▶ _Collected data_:
=== Begin Enclosure ===
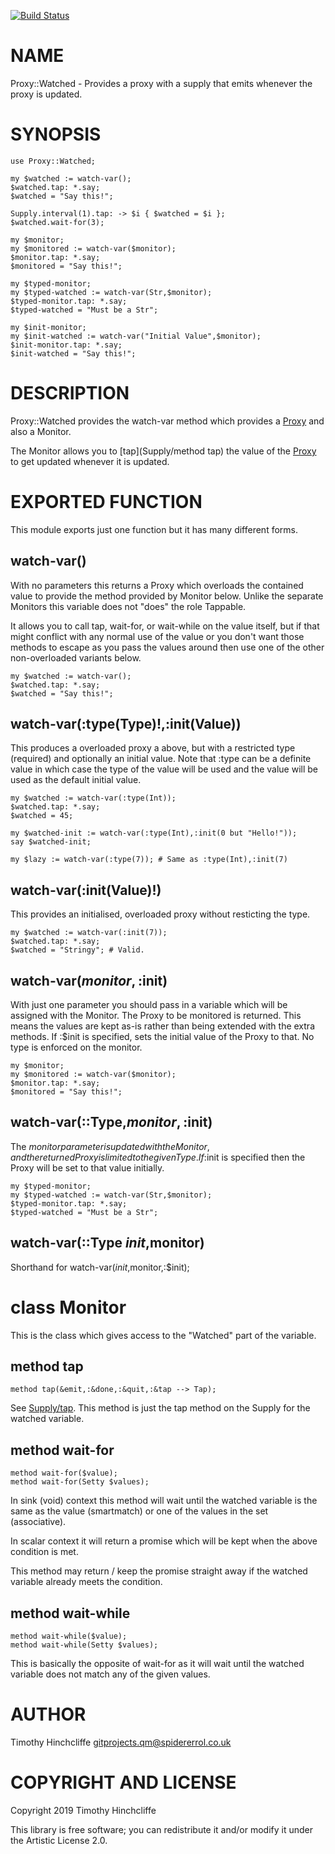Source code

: [![Build Status](https://travis-ci.org/spidererrol/perl6-Proxy-Watched.svg?branch=master)](https://travis-ci.org/spidererrol/perl6-Proxy-Watched)

NAME
====

Proxy::Watched - Provides a proxy with a supply that emits whenever the proxy is updated.

SYNOPSIS
========

```perl6
use Proxy::Watched;

my $watched := watch-var();
$watched.tap: *.say;
$watched = "Say this!";

Supply.interval(1).tap: -> $i { $watched = $i };
$watched.wait-for(3);

my $monitor;
my $monitored := watch-var($monitor);
$monitor.tap: *.say;
$monitored = "Say this!";

my $typed-monitor;
my $typed-watched := watch-var(Str,$monitor);
$typed-monitor.tap: *.say;
$typed-watched = "Must be a Str";

my $init-monitor;
my $init-watched := watch-var("Initial Value",$monitor);
$init-monitor.tap: *.say;
$init-watched = "Say this!";
```

DESCRIPTION
===========

Proxy::Watched provides the watch-var method which provides a [Proxy](Proxy) and also a Monitor.

The Monitor allows you to [tap](Supply/method tap) the value of the [Proxy](Proxy) to get updated whenever it is updated.

EXPORTED FUNCTION
=================

This module exports just one function but it has many different forms.

watch-var()
-----------

With no parameters this returns a Proxy which overloads the contained value to provide the method provided by Monitor below. Unlike the separate Monitors this variable does not "does" the role Tappable.

It allows you to call tap, wait-for, or wait-while on the value itself, but if that might conflict with any normal use of the value or you don't want those methods to escape as you pass the values around then use one of the other non-overloaded variants below.

```perl6
my $watched := watch-var();
$watched.tap: *.say;
$watched = "Say this!";
```

watch-var(:type(Type)!,:init(Value))
------------------------------------

This produces a overloaded proxy a above, but with a restricted type (required) and optionally an initial value. Note that :type can be a definite value in which case the type of the value will be used and the value will be used as the default initial value.

```perl6
my $watched := watch-var(:type(Int));
$watched.tap: *.say;
$watched = 45;

my $watched-init := watch-var(:type(Int),:init(0 but "Hello!"));
say $watched-init;

my $lazy := watch-var(:type(7)); # Same as :type(Int),:init(7)
```

watch-var(:init(Value)!)
------------------------

This provides an initialised, overloaded proxy without resticting the type.

```perl6
my $watched := watch-var(:init(7));
$watched.tap: *.say;
$watched = "Stringy"; # Valid.
```

watch-var($monitor,:$init)
--------------------------

With just one parameter you should pass in a variable which will be assigned with the Monitor. The Proxy to be monitored is returned. This means the values are kept as-is rather than being extended with the extra methods. If :$init is specified, sets the initial value of the Proxy to that. No type is enforced on the monitor.

```perl6
my $monitor;
my $monitored := watch-var($monitor);
$monitor.tap: *.say;
$monitored = "Say this!";
```

watch-var(::Type,$monitor,:$init)
---------------------------------

The $monitor parameter is updated with the Monitor, and the returned Proxy is limited to the given Type. If :$init is specified then the Proxy will be set to that value initially.

```perl6
my $typed-monitor;
my $typed-watched := watch-var(Str,$monitor);
$typed-monitor.tap: *.say;
$typed-watched = "Must be a Str";
```

watch-var(::Type $init,$monitor)
--------------------------------

Shorthand for watch-var($init,$monitor,:$init);

class Monitor
=============

This is the class which gives access to the "Watched" part of the variable.

method tap
----------

    method tap(&emit,:&done,:&quit,:&tap --> Tap);

See [Supply/tap](Supply/tap). This method is just the tap method on the Supply for the watched variable.

method wait-for
---------------

    method wait-for($value);
    method wait-for(Setty $values);

In sink (void) context this method will wait until the watched variable is the same as the value (smartmatch) or one of the values in the set (associative).

In scalar context it will return a promise which will be kept when the above condition is met.

This method may return / keep the promise straight away if the watched variable already meets the condition.

method wait-while
-----------------

    method wait-while($value);
    method wait-while(Setty $values);

This is basically the opposite of wait-for as it will wait until the watched variable does not match any of the given values.

AUTHOR
======

Timothy Hinchcliffe <gitprojects.qm@spidererrol.co.uk>

COPYRIGHT AND LICENSE
=====================

Copyright 2019 Timothy Hinchcliffe

This library is free software; you can redistribute it and/or modify it under the Artistic License 2.0.

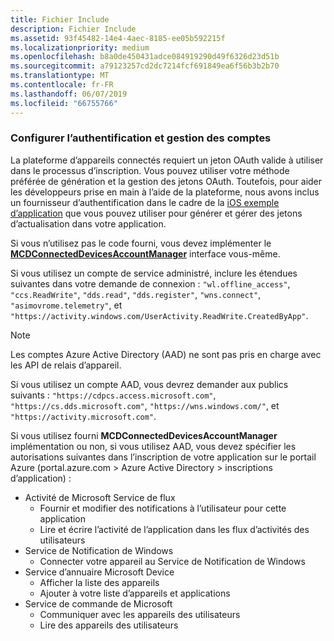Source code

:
 ```yaml
---
title: Fichier Include
description: Fichier Include
ms.assetid: 93f45482-14e4-4aec-8185-ee05b592215f
ms.localizationpriority: medium
ms.openlocfilehash: b8a0de450431adce084919290d49f6326d23d51b
ms.sourcegitcommit: a79123257cd2dc7214fcf691849ea6f56b3b2b70
ms.translationtype: MT
ms.contentlocale: fr-FR
ms.lasthandoff: 06/07/2019
ms.locfileid: "66755766"
---
```

### <a name="set-up-authentication-and-account-management"></a>Configurer l’authentification et gestion des comptes

La plateforme d’appareils connectés requiert un jeton OAuth valide à utiliser dans le processus d’inscription.  Vous pouvez utiliser votre méthode préférée de génération et la gestion des jetons OAuth.  Toutefois, pour aider les développeurs prise en main à l’aide de la plateforme, nous avons inclus un fournisseur d’authentification dans le cadre de la [iOS exemple d’application](https://github.com/Microsoft/project-rome/tree/master/iOS/samples/account-provider-sample) que vous pouvez utiliser pour générer et gérer des jetons d’actualisation dans votre application.

Si vous n’utilisez pas le code fourni, vous devez implémenter le **[MCDConnectedDevicesAccountManager](../objectivec-api/connecteddevices/MCDConnectedDevicesAccountManager.md)** interface vous-même.

Si vous utilisez un compte de service administré, inclure les étendues suivantes dans votre demande de connexion : `"wl.offline_access"`, `"ccs.ReadWrite"`, `"dds.read"`, `"dds.register"`, `"wns.connect"`, `"asimovrome.telemetry"`, et `"https://activity.windows.com/UserActivity.ReadWrite.CreatedByApp"`.

> [!NOTE]
> Les comptes Azure Active Directory (AAD) ne sont pas pris en charge avec les API de relais d’appareil.

Si vous utilisez un compte AAD, vous devrez demander aux publics suivants : `"https://cdpcs.access.microsoft.com"`, `"https://cs.dds.microsoft.com"`, `"https://wns.windows.com/"`, et `"https://activity.microsoft.com"`.

Si vous utilisez fourni **MCDConnectedDevicesAccountManager** implémentation ou non, si vous utilisez AAD, vous devez spécifier les autorisations suivantes dans l’inscription de votre application sur le portail Azure (portal.azure.com > Azure Active Directory > inscriptions d’application) :
* Activité de Microsoft Service de flux 
  * Fournir et modifier des notifications à l’utilisateur pour cette application
  * Lire et écrire l’activité de l’application dans les flux d’activités des utilisateurs
* Service de Notification de Windows
  * Connecter votre appareil au Service de Notification de Windows 
* Service d’annuaire Microsoft Device
  * Afficher la liste des appareils
  * Ajouter à votre liste d’appareils et applications 
* Service de commande de Microsoft
  * Communiquer avec les appareils des utilisateurs
  * Lire des appareils des utilisateurs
=== End Enclosure ===
▶ _WORK ORDER_: Supply the number of lines above that contain the word "whenever", and nothing else.

▶ _SOLUTION_: 2